Christoph Mainka, 33 ans de sélection dédiée au maïs ensilage
Sélectionneur chez Syngenta depuis 1992, Christoph Mainka est un expert du maïs ensilage. Rencontre avec un homme qui a consacré sa carrière à la sélection du maïs.
Quelles sont les variétés de maïs fourrage qui ont marqué votre carrière ?
J’ai commencé ma carrière chez Sandoz Seeds en décembre 1992 et l’un des premiers référencements marquant auprès de l’Office fédéral allemand, a été celui de la variété OLDHAM en 1999, une variété qui s’est vendue à plus de 2 millions d’unités par la suite. C’était un maïs fourrage très digestible et tolérant au stress hydrique.
La deuxième variété dont je suis fier est SY TALISMAN, un maïs ensilage qui a été lancé sur le marché allemand et s’est largement développé par la suite en Pologne et en Russie avec près de plusieurs centaines de milliers d’unités par an. SY TALISMAN est une variété encore recommandée aux Pays-Bas grâce à sa très haute teneur énergétique.
Plus récemment, j’ai eu la chance de développer des variétés comme SY LIBERTY, SY AMFORA et SY REMCO qui sont issues d’une nouvelle génération qui a bénéficié de la sélection génomique. SY REMCO est aujourd’hui un maïs ensilage qui occupe la première place dans de nombreux essais variétaux de différents pays en Europe.
Qu’est-ce qui a changé en 30 ans ?
Au début de ma carrière, mon travail de sélectionneur était orienté sur l’adaptation du maïs, plante tropicale à l’origine, à des régions de culture situées au nord ou en altitude. En effet, il y a 30 ans, le maïs était absent de régions comme le Schleswig Holstein en Allemagne, et aujourd’hui cette région est une zone de production de maïs fourrage importante avec des variétés dont la précocité est adaptée au contexte pédoclimatique. Les 3 grands critères de sélection du maïs fourrage étaient déjà la stabilité du rendement dans de larges conditions de culture, la tolérance aux maladies et la valeur énergétique. Ces priorités de recherche sont toujours d’actualité, mais ce qui a changé c’est l’apport de la sélection génomique qui permet d’intégrer des fonctions complexes à partir des données d’analyses des marqueurs moléculaires pour estimer les caractéristiques de digestibilité, de stabilité et de rendement. Cela nous permet de ne pas tester de génotypes dont on peut prévoir qu’ils n’auront aucune chance.

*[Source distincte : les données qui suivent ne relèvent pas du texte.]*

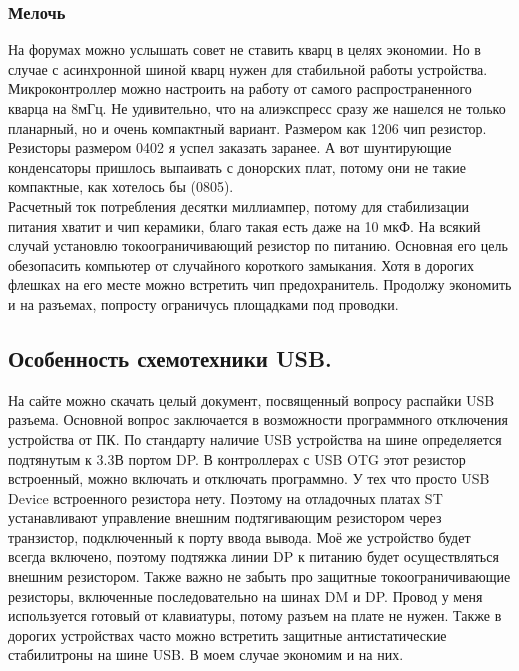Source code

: \documentclass[12pt,a4paper]{article}
\begin{document}
\subsubsection{Мелочь}
    На форумах можно услышать совет не ставить кварц в целях экономии. Но
    в случае с асинхронной шиной кварц нужен для
    стабильной работы устройства. Микроконтроллер можно настроить на работу от
    самого распространенного кварца на 8мГц. Не удивительно, что на алиэкспресс
    сразу же нашелся не только планарный, но и очень компактный вариант.
    Размером как 1206 чип резистор. \\
    Резисторы размером 0402 я успел заказать заранее. А вот шунтирующие
    конденсаторы пришлось выпаивать с донорских плат, потому они не такие
    компактные, как хотелось бы (0805). \\
    Расчетный ток потребления десятки миллиампер, потому для стабилизации
    питания хватит и чип керамики, благо такая есть даже на 10 мкФ.
    На всякий случай установлю токоограничивающий резистор по питанию.
    Основная его цель обезопасить компьютер от случайного короткого замыкания.
    Хотя в дорогих флешках на его месте можно встретить чип предохранитель.
    Продолжу экономить и на разъемах, попросту ограничусь площадками под
    проводки.

\subsection{Особенность схемотехники USB.}
    На сайте можно скачать целый документ, посвященный вопросу распайки USB
    разъема. Основной вопрос заключается в возможности программного отключения
    устройства от ПК. По стандарту наличие USB устройства на шине определяется
    подтянутым к 3.3В портом DP. В контроллерах с USB OTG этот резистор
    встроенный, можно включать и отключать программно. У тех что просто USB
    Device встроенного резистора нету. Поэтому на отладочных платах ST
    устанавливают управление внешним подтягивающим резистором через транзистор,
    подключенный к порту ввода вывода. Моё же устройство будет всегда включено,
    поэтому подтяжка линии DP к питанию будет осуществляться внешним резистором.
    Также важно не забыть про защитные токоограничивающие резисторы, включенные
    последовательно на шинах DM и DP. Провод у меня используется
    готовый от клавиатуры, потому разъем на плате не нужен. Также в дорогих
    устройствах часто можно встретить защитные антистатические стабилитроны на
    шине USB. В моем случае экономим и на них.
\end{document}
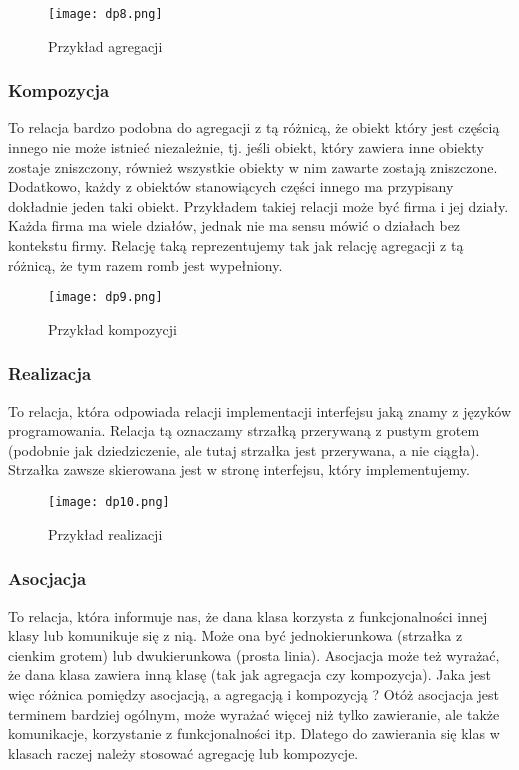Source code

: \documentclass[a4paper,15pt]{article}
\begin{document}
\begin{figure}[H]
\centering
  \texttt{[image: dp8.png]}
  \caption{Przykład agregacji}
\end{figure}


\subsubsection{Kompozycja}
To relacja bardzo podobna do agregacji z tą różnicą, że obiekt który jest częścią innego nie może istnieć niezależnie, tj. jeśli obiekt, który zawiera inne obiekty zostaje zniszczony, również wszystkie obiekty w nim zawarte zostają zniszczone. Dodatkowo, każdy z obiektów stanowiących części innego ma przypisany dokładnie jeden taki obiekt. Przykładem takiej relacji może być firma i jej działy. Każda firma ma wiele działów, jednak nie ma sensu mówić o działach bez kontekstu firmy. Relację taką reprezentujemy tak jak relację agregacji z tą różnicą, że tym razem romb jest wypełniony. 

\begin{figure}[H]
\centering
  \texttt{[image: dp9.png]}
  \caption{Przykład kompozycji}
\end{figure}



\subsubsection{Realizacja}
To relacja, która odpowiada relacji implementacji interfejsu jaką znamy z języków programowania. Relacja tą oznaczamy strzałką przerywaną z pustym grotem (podobnie jak dziedziczenie, ale tutaj strzałka jest przerywana, a nie ciągła). Strzałka zawsze skierowana jest w stronę interfejsu, który implementujemy. 

\begin{figure}[H]
\centering
  \texttt{[image: dp10.png]}
  \caption{Przykład realizacji}
\end{figure}


\subsubsection{Asocjacja}
To relacja, która informuje nas, że dana klasa korzysta z funkcjonalności innej klasy lub komunikuje się z nią. Może ona być jednokierunkowa (strzałka z cienkim grotem) lub dwukierunkowa (prosta linia). Asocjacja może też wyrażać, że dana klasa zawiera inną klasę (tak jak agregacja czy kompozycja). Jaka jest więc różnica pomiędzy asocjacją, a agregacją i kompozycją ? Otóż asocjacja jest terminem bardziej ogólnym, może wyrażać więcej niż tylko zawieranie, ale także komunikacje, korzystanie z funkcjonalności itp. Dlatego do zawierania się klas w klasach raczej należy stosować agregację lub kompozycje.  
\end{document}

Concernant les maïs fourrage Powercell™, la promesse de digestibilité ne se fait-elle pas au détriment de la tenue de tige ?
La stabilité de la tige est en effet un critère qui dépend des composantes « racine » et « tige » de la plante. Dans le cas des maïs labellisés Powercell™, la lignification de la tige est modifiée et cela n’est pas nécessairement lié à une réduction de la teneur en lignine mais à une optimisation de sa structure moléculaire. Néanmoins, une variété hautement digestible (maïs corné denté) aura toujours du mal à s’imposer par rapport à un maïs grain (denté denté).
Au cours des dernières années de sélection, au travers de la recherche de nos variétés Powercell™, la stabilité à la tenue de tige du matériel végétal Syngenta a fortement été améliorée.
Quelles sont les évolutions attendues pour les années à venir ?
Notre schéma de sélection est en cours d’évolution avec une optimisation selon de nouveaux critères méthodologiques. La sélection génomique nous permet en effet d’utiliser de manière plus durable les données issues des essais de rendement et ainsi d’optimiser nos systèmes de contrôle. La sélection est un processus à long terme, les lignées parentales de variétés largement déployées aujourd’hui comme SY OPALE et SY REMCO datent respectivement de 2017 et 2020. Notre objectif est toujours de proposer de nouvelles variétés « supérieures » aux variétés existantes, ce qui signifie pour le maïs fourrage, plus de rendement, plus de régularité et une très bonne valeur alimentaire. Un défi à relever chaque jour après 33 ans de sélection chez Syngenta.